• [Exercise requirements] Your answer must be the lines of the entries below, exactly as written, from the first line through the line containing "Instructions to download".

* * * *

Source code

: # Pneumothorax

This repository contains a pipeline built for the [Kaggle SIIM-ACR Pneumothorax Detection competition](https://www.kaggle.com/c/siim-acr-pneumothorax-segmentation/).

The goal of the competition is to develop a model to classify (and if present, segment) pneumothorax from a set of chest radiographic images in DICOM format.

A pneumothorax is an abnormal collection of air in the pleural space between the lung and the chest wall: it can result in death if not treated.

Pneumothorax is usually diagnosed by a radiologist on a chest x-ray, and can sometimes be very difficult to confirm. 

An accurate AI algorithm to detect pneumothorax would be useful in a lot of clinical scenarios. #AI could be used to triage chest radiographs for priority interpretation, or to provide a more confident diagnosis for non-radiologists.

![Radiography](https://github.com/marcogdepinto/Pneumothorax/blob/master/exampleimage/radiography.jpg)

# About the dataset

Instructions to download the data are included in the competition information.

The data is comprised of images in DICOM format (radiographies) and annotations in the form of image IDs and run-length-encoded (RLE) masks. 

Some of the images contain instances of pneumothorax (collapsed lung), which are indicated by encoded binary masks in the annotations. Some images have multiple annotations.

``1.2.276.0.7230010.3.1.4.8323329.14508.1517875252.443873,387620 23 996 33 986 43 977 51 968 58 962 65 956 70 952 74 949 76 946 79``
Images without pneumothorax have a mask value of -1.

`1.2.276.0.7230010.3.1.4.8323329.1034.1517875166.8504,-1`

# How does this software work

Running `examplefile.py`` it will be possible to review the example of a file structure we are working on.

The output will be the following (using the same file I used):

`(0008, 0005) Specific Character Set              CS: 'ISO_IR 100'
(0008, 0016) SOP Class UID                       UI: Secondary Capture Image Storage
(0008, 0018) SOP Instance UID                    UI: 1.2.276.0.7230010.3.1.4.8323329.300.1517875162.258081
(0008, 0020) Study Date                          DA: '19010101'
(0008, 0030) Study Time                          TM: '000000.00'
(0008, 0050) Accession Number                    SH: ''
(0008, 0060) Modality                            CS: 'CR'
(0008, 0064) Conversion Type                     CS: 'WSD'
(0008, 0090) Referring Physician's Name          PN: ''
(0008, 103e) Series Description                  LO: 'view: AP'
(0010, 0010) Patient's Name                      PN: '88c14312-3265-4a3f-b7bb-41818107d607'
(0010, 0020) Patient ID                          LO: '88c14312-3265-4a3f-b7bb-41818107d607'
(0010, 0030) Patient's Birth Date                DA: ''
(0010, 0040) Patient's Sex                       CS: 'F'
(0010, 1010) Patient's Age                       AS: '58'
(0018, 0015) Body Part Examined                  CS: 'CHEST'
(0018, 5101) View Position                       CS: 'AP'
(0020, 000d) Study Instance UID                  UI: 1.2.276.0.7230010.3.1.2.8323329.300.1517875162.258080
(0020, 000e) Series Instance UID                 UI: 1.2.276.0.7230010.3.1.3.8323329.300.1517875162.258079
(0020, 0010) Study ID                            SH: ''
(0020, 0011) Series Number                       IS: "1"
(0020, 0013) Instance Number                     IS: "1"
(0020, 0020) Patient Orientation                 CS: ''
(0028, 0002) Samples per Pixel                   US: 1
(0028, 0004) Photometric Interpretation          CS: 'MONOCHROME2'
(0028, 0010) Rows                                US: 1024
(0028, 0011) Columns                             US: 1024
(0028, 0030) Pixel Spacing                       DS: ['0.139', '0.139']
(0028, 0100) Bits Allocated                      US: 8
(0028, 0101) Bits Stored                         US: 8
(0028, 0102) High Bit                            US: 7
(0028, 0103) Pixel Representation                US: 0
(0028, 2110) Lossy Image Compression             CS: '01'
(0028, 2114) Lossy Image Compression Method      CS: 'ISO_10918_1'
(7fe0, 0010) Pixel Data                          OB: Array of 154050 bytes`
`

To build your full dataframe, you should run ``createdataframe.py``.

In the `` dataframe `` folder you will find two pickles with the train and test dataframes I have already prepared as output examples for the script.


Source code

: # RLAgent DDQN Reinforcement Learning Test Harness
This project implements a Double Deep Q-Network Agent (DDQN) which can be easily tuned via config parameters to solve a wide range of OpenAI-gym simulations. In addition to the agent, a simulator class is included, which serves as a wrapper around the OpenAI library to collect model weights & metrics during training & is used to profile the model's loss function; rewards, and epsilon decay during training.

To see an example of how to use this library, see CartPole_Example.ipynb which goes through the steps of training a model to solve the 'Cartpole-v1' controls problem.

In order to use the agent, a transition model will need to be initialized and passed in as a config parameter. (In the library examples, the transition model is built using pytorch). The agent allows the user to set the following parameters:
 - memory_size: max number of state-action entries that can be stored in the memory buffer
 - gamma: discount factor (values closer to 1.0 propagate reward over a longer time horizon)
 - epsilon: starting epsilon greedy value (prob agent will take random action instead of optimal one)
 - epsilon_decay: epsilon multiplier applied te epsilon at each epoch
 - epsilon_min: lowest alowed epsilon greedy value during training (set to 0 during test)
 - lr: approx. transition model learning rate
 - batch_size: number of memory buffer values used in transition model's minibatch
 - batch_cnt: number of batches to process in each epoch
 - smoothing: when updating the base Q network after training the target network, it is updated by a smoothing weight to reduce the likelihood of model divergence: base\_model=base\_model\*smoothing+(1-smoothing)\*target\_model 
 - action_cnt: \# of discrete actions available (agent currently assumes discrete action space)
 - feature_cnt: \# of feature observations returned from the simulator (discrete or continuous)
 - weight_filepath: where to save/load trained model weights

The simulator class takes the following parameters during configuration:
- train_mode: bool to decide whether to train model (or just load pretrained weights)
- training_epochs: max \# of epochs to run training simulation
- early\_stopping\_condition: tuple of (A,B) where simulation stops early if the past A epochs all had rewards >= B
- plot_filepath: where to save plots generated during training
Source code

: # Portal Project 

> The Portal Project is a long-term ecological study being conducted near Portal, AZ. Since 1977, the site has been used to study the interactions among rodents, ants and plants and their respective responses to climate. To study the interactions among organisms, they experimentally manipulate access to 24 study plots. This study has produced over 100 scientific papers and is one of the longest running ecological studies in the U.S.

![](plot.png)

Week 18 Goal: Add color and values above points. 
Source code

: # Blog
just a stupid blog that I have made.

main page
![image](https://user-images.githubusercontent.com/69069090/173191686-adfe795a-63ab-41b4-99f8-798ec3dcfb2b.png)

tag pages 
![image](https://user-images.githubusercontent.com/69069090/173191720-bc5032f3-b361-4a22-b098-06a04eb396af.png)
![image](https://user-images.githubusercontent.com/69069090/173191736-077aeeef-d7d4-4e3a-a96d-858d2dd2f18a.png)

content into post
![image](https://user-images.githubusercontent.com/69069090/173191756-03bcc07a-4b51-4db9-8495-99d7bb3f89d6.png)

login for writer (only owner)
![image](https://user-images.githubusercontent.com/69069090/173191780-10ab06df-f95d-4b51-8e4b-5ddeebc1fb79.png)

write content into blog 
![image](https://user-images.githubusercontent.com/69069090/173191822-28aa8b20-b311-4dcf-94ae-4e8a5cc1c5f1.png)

* * * *

• [Finished task]
Source code

: # Pneumothorax

This repository contains a pipeline built for the [Kaggle SIIM-ACR Pneumothorax Detection competition](https://www.kaggle.com/c/siim-acr-pneumothorax-segmentation/).

The goal of the competition is to develop a model to classify (and if present, segment) pneumothorax from a set of chest radiographic images in DICOM format.

A pneumothorax is an abnormal collection of air in the pleural space between the lung and the chest wall: it can result in death if not treated.

Pneumothorax is usually diagnosed by a radiologist on a chest x-ray, and can sometimes be very difficult to confirm. 

An accurate AI algorithm to detect pneumothorax would be useful in a lot of clinical scenarios. #AI could be used to triage chest radiographs for priority interpretation, or to provide a more confident diagnosis for non-radiologists.

![Radiography](https://github.com/marcogdepinto/Pneumothorax/blob/master/exampleimage/radiography.jpg)

# About the dataset

Instructions to download the data are included in the competition information.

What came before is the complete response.